▶ Activity:
Pick every line from the data below that contains the string "more" and copy it.

▶ Input material:
· · · ·
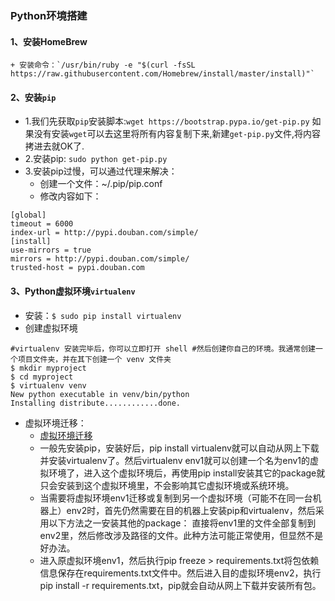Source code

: ### Python环境搭建
#### 1、安装HomeBrew 
    + 安装命令：`/usr/bin/ruby -e "$(curl -fsSL https://raw.githubusercontent.com/Homebrew/install/master/install)"`

#### 2、安装`pip`
+ 1.我们先获取`pip`安装脚本:`wget https://bootstrap.pypa.io/get-pip.py`
如果没有安装`wget`可以去这里将所有内容复制下来,新建`get-pip.py`文件,将内容拷进去就OK了.
+ 2.安装pip: `sudo python get-pip.py`
+ 3.安装pip过慢，可以通过代理来解决：
    * 创建一个文件：~/.pip/pip.conf
    * 修改内容如下：
```
[global]
timeout = 6000
index-url = http://pypi.douban.com/simple/ 
[install]
use-mirrors = true
mirrors = http://pypi.douban.com/simple/ 
trusted-host = pypi.douban.com
```

#### 3、Python虚拟环境`virtualenv`
+ 安装：`$ sudo pip install virtualenv`
+ 创建虚拟环境
```shell
#virtualenv 安装完毕后，你可以立即打开 shell #然后创建你自己的环境。我通常创建一个项目文件夹，并在其下创建一个 venv 文件夹
$ mkdir myproject
$ cd myproject
$ virtualenv venv
New python executable in venv/bin/python
Installing distribute............done.
```

+ 虚拟环境迁移：
    + [虚拟环境迁移](http://yejinxin.github.io/python-pip-virtualenv-usage/)
    + 一般先安装pip，安装好后，pip install virtualenv就可以自动从网上下载并安装virtualenv了。然后virtualenv env1就可以创建一个名为env1的虚拟环境了，进入这个虚拟环境后，再使用pip install安装其它的package就只会安装到这个虚拟环境里，不会影响其它虚拟环境或系统环境。
    + 当需要将虚拟环境env1迁移或复制到另一个虚拟环境（可能不在同一台机器上）env2时，首先仍然需要在目的机器上安装pip和virtualenv，然后采用以下方法之一安装其他的package：
    直接将env1里的文件全部复制到env2里，然后修改涉及路径的文件。此种方法可能正常使用，但显然不是好办法。
    + 进入原虚拟环境env1，然后执行pip freeze > requirements.txt将包依赖信息保存在requirements.txt文件中。然后进入目的虚拟环境env2，执行pip install -r requirements.txt，pip就会自动从网上下载并安装所有包。

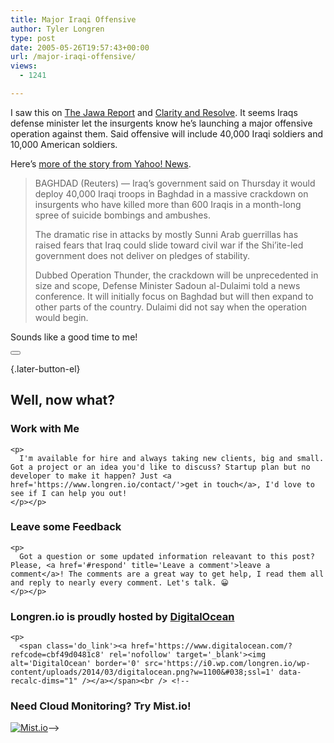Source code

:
 ```yaml
---
title: Major Iraqi Offensive
author: Tyler Longren
type: post
date: 2005-05-26T19:57:43+00:00
url: /major-iraqi-offensive/
views:
  - 1241

---
```

I saw this on [The Jawa Report][1] and [Clarity and Resolve][2]. It seems Iraqs defense minister let the insurgents know he&#8217;s launching a major offensive operation against them. Said offensive will include 40,000 Iraqi soldiers and 10,000 American soldiers.

Here&#8217;s [more of the story from Yahoo! News][3].

> BAGHDAD (Reuters) — Iraq&#8217;s government said on Thursday it would deploy 40,000 Iraqi troops in Baghdad in a massive crackdown on insurgents who have killed more than 600 Iraqis in a month-long spree of suicide bombings and ambushes.
> 
> The dramatic rise in attacks by mostly Sunni Arab guerrillas has raised fears that Iraq could slide toward civil war if the Shi&#8217;ite-led government does not deliver on pledges of stability.
> 
> Dubbed Operation Thunder, the crackdown will be unprecedented in size and scope, Defense Minister Sadoun al-Dulaimi told a news conference. It will initially focus on Baghdad but will then expand to other parts of the country. Dulaimi did not say when the operation would begin. 

Sounds like a good time to me! 

<div class="wpulike wpulike-default " >
  <div class="wp_ulike_general_class wp_ulike_is_not_liked">
    <button type="button"
					aria-label="Like Button"
					data-ulike-id="1899"
					data-ulike-nonce="583928be77"
					data-ulike-type="likeThis"
					data-ulike-template="wpulike-default"
					data-ulike-display-likers="0"
					data-ulike-disable-pophover="0"
					class="wp_ulike_btn wp_ulike_put_image wp_likethis_1899"></button><span class="count-box"></span>
  </div>
</div>

[][4]{.later-button-el}

<div class='what-next'>
  <h2>
    Well, now what?
  </h2>
  
  <div class='hire'>
    <h3>
      Work with Me
    </h3>
    
    <p>
      I'm available for hire and always taking new clients, big and small. Got a project or an idea you'd like to discuss? Startup plan but no developer to make it happen? Just <a href='https://www.longren.io/contact/'>get in touch</a>, I'd love to see if I can help you out!
    </p></p>
  </div>
  
  <div class='hire'>
    <h3>
      Leave some Feedback
    </h3>
    
    <p>
      Got a question or some updated information releavant to this post? Please, <a href='#respond' title='Leave a comment'>leave a comment</a>! The comments are a great way to get help, I read them all and reply to nearly every comment. Let's talk. 😀
    </p></p>
  </div>
  
  <div class='now-what-bottom-ad'>
    <h3>
      Longren.io is proudly hosted by <a href='https://www.digitalocean.com/?refcode=cbf49d0481c8'>DigitalOcean</a>
    </h3>
    
    <p>
      <span class='do_link'><a href='https://www.digitalocean.com/?refcode=cbf49d0481c8' rel='nofollow' target='_blank'><img alt='DigitalOcean' border='0' src='https://i0.wp.com/longren.io/wp-content/uploads/2014/03/digitalocean.png?w=1100&#038;ssl=1' data-recalc-dims="1" /></a></span><br /> <!--

<h3>Need Cloud Monitoring? Try Mist.io!</h3>

<span class='do_link'><a href='http://mist.io/?ref=tyler' rel='nofollow' target='_blank'><img alt='Mist.io' border='0' src='https://i0.wp.com/longren.io/wp-content/uploads/2014/04/mistio.jpg?w=1100&#038;ssl=1' data-recalc-dims="1"></a></span>--></div> </div>

 [1]: http://mypetjawa.mu.nu/archives/084132.php
 [2]: http://clarityandresolve.com/archives/2005/05/iraqi_blitzkrie.php
 [3]: http://news.yahoo.com/s/nm/20050526/wl_nm/iraq_dc
 [4]: #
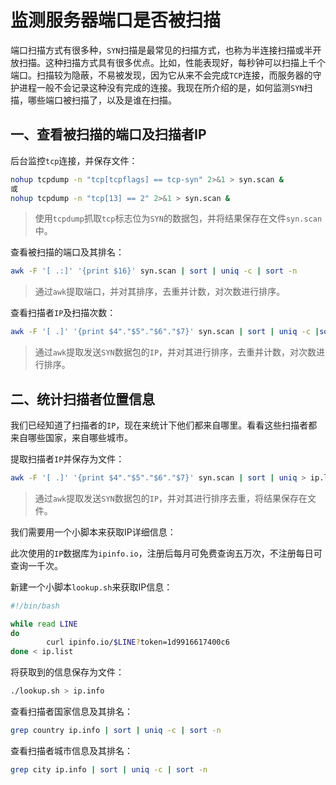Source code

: # 监测服务器端口是否被扫描

端口扫描方式有很多种，`SYN`扫描是最常见的扫描方式，也称为半连接扫描或半开放扫描。这种扫描方式具有很多优点。比如，性能表现好，每秒钟可以扫描上千个端口。扫描较为隐蔽，不易被发现，因为它从来不会完成`TCP`连接，而服务器的守护进程一般不会记录这种没有完成的连接。我现在所介绍的是，如何监测`SYN`扫描，哪些端口被扫描了，以及是谁在扫描。

## 一、查看被扫描的端口及扫描者IP

后台监控`tcp`连接，并保存文件：

```bash
nohup tcpdump -n "tcp[tcpflags] == tcp-syn" 2>&1 > syn.scan &
或
nohup tcpdump -n "tcp[13] == 2" 2>&1 > syn.scan &
```

> 使用`tcpdump`抓取`tcp`标志位为`SYN`的数据包，并将结果保存在文件`syn.scan`中。

查看被扫描的端口及其排名：

```bash
awk -F '[ .:]' '{print $16}' syn.scan | sort | uniq -c | sort -n
```

> 通过`awk`提取端口，并对其排序，去重并计数，对次数进行排序。

查看扫描者`IP`及扫描次数：

```bash
awk -F '[ .]' '{print $4"."$5"."$6"."$7}' syn.scan | sort | uniq -c |sort -n
```

> 通过`awk`提取发送`SYN`数据包的`IP`，并对其进行排序，去重并计数，对次数进行排序。

## 二、统计扫描者位置信息

我们已经知道了扫描者的`IP`，现在来统计下他们都来自哪里。看看这些扫描者都来自哪些国家，来自哪些城市。

提取扫描者`IP`并保存为文件：

```bash
awk -F '[ .]' '{print $4"."$5"."$6"."$7}' syn.scan | sort | uniq > ip.list
```

> 通过`awk`提取发送`SYN`数据包的`IP`，并对其进行排序去重，将结果保存在文件。

我们需要用一个小脚本来获取IP详细信息：

此次使用的`IP`数据库为`ipinfo.io`，注册后每月可免费查询五万次，不注册每日可查询一千次。

新建一个小脚本`lookup.sh`来获取IP信息：

```bash
#!/bin/bash

while read LINE
do
        curl ipinfo.io/$LINE?token=1d9916617400c6
done < ip.list
```

将获取到的信息保存为文件：

```bash
./lookup.sh > ip.info
```

查看扫描者国家信息及其排名：

```bash
grep country ip.info | sort | uniq -c | sort -n
```

查看扫描者城市信息及其排名：

```bash
grep city ip.info | sort | uniq -c | sort -n
```
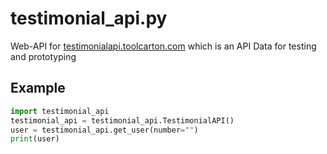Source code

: # testimonial_api.py
Web-API for [testimonialapi.toolcarton.com](https://testimonialapi.toolcarton.com) which is an API Data for testing and prototyping

## Example
```python
import testimonial_api
testimonial_api = testimonial_api.TestimonialAPI()
user = testimonial_api.get_user(number="")
print(user)
```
· · · ·
▶ Output for this task:
Here&#8217;s [more of the story from Yahoo! News][3].
> BAGHDAD (Reuters) — Iraq&#8217;s government said on Thursday it would deploy 40,000 Iraqi troops in Baghdad in a massive crackdown on insurgents who have killed more than 600 Iraqis in a month-long spree of suicide bombings and ambushes.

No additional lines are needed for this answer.